*Exercise objective:*
Count every line in the entries that contains "property". Report that count alone.
Top of Provided records
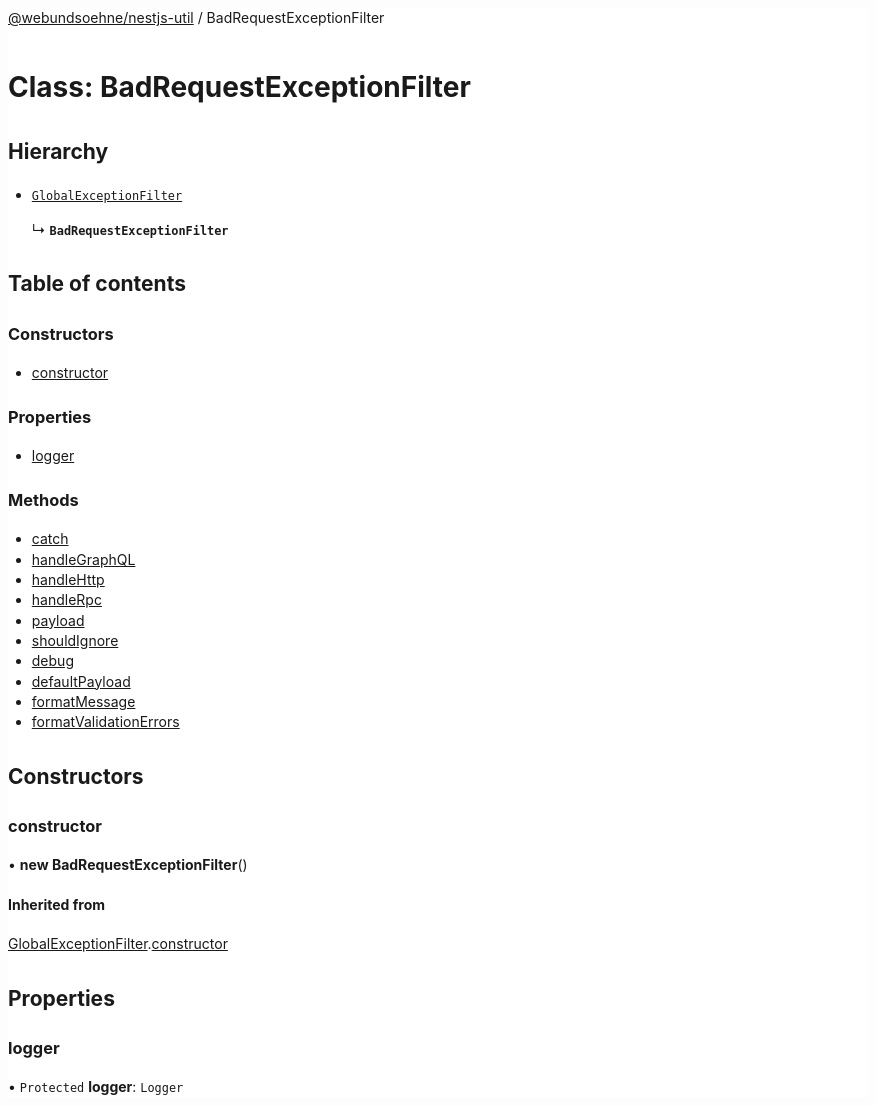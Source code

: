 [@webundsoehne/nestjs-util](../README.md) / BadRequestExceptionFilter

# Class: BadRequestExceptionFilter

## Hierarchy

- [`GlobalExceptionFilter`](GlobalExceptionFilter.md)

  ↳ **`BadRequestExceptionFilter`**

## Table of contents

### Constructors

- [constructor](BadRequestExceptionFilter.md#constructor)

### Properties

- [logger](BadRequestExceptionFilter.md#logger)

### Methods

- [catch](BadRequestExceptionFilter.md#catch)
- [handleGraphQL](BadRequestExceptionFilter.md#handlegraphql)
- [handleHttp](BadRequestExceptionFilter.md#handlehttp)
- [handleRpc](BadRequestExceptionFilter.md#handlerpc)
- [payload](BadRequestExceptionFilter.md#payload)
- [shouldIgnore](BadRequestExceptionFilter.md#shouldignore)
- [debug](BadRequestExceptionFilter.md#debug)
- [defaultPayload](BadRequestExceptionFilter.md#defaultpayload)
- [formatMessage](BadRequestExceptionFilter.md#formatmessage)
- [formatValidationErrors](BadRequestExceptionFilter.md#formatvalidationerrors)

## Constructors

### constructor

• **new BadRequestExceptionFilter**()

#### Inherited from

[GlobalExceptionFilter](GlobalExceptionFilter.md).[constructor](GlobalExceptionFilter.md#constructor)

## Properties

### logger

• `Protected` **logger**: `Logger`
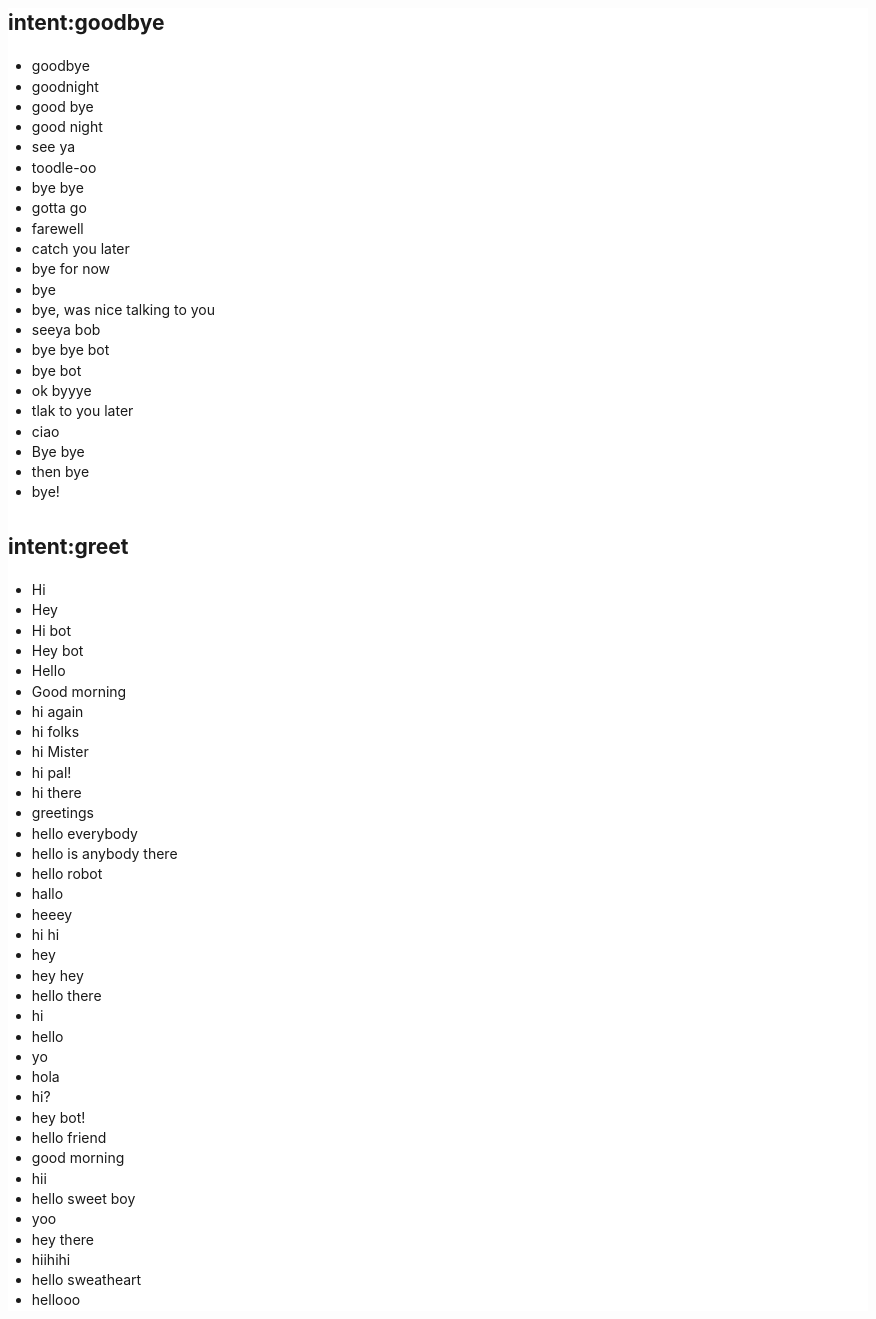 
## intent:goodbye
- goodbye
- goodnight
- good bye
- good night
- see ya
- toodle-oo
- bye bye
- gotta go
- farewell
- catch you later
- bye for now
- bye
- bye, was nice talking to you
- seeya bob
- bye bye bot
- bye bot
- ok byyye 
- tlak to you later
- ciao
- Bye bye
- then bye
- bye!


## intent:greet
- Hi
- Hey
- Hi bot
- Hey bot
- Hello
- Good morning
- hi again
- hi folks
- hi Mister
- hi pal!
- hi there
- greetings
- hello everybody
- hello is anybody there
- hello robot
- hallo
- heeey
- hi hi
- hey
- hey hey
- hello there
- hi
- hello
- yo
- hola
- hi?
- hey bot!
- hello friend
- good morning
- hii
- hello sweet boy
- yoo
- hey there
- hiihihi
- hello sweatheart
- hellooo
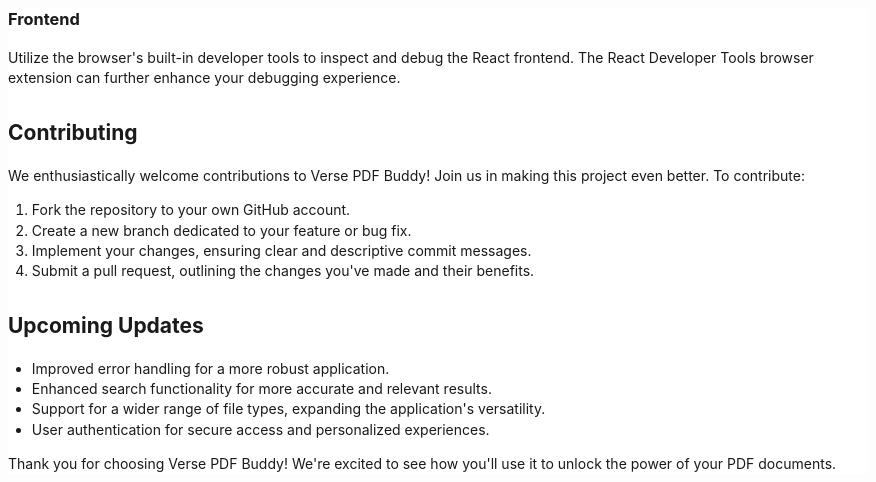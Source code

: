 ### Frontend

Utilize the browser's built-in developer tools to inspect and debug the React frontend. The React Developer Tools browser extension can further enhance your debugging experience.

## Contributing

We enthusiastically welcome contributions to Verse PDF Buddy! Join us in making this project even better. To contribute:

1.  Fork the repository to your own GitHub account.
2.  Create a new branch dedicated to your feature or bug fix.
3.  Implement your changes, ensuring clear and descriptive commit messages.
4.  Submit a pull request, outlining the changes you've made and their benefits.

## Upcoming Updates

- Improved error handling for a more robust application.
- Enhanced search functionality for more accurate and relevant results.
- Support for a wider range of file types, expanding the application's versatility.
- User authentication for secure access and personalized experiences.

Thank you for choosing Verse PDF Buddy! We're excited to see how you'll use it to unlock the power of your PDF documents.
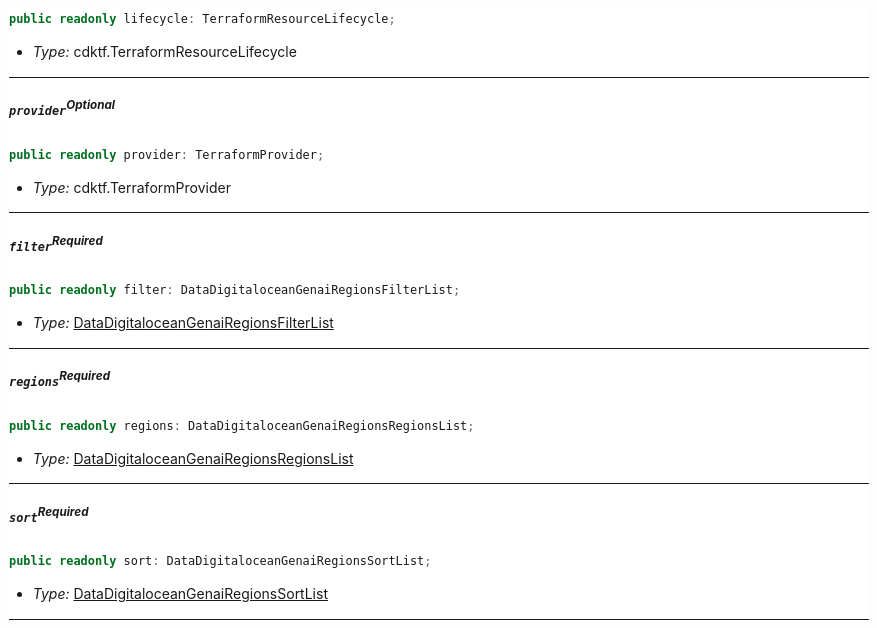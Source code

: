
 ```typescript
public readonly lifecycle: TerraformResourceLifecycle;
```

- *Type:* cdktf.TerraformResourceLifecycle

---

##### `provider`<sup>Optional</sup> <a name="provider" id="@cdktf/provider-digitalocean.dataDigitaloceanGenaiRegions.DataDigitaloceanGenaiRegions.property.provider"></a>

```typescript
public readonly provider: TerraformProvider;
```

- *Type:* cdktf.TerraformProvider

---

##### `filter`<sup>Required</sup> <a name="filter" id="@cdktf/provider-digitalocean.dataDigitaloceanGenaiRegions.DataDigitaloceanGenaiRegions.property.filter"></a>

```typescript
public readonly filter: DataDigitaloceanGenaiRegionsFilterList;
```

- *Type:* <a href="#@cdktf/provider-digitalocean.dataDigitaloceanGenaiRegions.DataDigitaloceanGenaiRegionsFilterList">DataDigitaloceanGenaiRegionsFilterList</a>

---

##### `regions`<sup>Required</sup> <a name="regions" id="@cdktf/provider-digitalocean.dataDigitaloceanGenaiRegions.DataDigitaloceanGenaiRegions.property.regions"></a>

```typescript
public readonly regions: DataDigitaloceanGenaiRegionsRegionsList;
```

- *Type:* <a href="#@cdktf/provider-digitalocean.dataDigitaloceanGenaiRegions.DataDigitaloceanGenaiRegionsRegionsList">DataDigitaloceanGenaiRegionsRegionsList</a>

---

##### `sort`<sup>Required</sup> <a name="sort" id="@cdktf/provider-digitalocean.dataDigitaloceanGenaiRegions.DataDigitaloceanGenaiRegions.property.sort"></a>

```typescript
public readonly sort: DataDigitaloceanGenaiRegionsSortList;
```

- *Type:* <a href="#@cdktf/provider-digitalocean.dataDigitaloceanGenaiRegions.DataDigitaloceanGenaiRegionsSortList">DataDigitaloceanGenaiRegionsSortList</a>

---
Bottom of Provided records
*Solution to this problem:*
4